Ces péquistes endeuillés : la débâcle du Parti québécois vue par des partisans

Publié le

Jean-Pierre Charbonneau et Daniel Boucher au micro de Catherine Perrin.
Jean-Pierre Charbonneau et Daniel Boucher   Photo : Radio-Canada / Olivier Lalande

Pour Daniel Boucher et Jean-Pierre Charbonneau, la division du vote souverainiste est à blâmer pour la piètre performance du Parti québécois (PQ) aux élections du 1er octobre. Le mode de scrutin uninominal majoritaire à un tour est aussi en cause, selon ces fervents péquistes, qui constatent qu'il existe désormais plus d'une façon d'être indépendantiste ou progressiste au Québec. Au micro de Catherine Perrin, ils plaident pour que les électeurs de cette allégeance s'impliquent et se réunissent pour mieux panser les plaies des blessures accumulées depuis 1981.

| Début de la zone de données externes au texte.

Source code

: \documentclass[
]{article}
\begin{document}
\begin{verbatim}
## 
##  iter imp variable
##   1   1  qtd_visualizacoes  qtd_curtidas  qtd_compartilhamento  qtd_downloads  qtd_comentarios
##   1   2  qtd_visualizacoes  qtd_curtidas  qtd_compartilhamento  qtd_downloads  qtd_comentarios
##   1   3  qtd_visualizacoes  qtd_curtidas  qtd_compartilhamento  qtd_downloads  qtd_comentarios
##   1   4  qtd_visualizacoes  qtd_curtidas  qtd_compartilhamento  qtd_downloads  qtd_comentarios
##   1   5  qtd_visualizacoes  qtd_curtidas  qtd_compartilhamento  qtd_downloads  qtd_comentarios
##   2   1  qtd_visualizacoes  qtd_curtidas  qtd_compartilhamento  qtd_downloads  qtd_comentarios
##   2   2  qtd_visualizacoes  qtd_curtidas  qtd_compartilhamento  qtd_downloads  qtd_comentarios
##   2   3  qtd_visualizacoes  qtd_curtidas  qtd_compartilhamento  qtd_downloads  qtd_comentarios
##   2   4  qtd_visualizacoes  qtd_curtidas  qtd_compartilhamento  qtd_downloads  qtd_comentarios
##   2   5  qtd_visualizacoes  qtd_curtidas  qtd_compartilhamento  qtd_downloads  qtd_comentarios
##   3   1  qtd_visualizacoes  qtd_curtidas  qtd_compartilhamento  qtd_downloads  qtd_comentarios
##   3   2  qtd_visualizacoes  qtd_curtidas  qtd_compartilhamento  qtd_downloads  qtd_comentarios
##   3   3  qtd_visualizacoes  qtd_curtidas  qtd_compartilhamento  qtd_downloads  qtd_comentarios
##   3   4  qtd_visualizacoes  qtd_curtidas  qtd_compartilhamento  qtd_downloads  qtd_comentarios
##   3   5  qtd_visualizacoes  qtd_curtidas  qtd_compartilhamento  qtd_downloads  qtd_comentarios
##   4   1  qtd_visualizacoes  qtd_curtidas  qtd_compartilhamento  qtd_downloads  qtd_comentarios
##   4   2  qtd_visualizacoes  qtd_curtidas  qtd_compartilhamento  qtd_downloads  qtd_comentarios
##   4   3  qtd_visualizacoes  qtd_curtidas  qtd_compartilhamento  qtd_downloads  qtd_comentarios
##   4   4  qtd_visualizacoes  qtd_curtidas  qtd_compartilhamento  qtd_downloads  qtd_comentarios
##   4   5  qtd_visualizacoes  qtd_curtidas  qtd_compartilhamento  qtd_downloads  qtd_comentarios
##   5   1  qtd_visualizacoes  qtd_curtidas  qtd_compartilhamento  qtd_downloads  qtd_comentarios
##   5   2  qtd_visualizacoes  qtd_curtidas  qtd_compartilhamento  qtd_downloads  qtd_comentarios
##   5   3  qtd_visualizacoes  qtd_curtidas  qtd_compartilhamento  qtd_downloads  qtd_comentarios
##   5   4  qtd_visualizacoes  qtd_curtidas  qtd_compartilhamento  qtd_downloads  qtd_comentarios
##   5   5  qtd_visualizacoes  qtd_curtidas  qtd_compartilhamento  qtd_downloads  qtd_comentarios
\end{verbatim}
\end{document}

« Beaucoup de gens ne veulent plus rien entendre du PQ, ne veulent plus écouter ce que le PQ a à dire, et véhiculent des cassettes : "Le PQ est fini", "Le chef n’est pas à mon goût", "Il ne porte pas la bonne cravate". Ça m’a fait beaucoup de peine, dit Daniel Boucher. D’un autre côté, il y a des gens qui ont été blessés par le PQ, par des choix que le PQ a faits dans le passé. Ils vivent ça comme une rupture amoureuse. Il y a une colère, une amertume qui est forte. »

Pour plus d’engagement

Le chanteur affirme parler d’indépendance chaque jour de sa vie : « L’indépendance est un projet qui est exigeant. Ça demande une rigueur au quotidien, ça demande une implication au quotidien. On ne peut pas faire l’indépendance en restant spectateur. »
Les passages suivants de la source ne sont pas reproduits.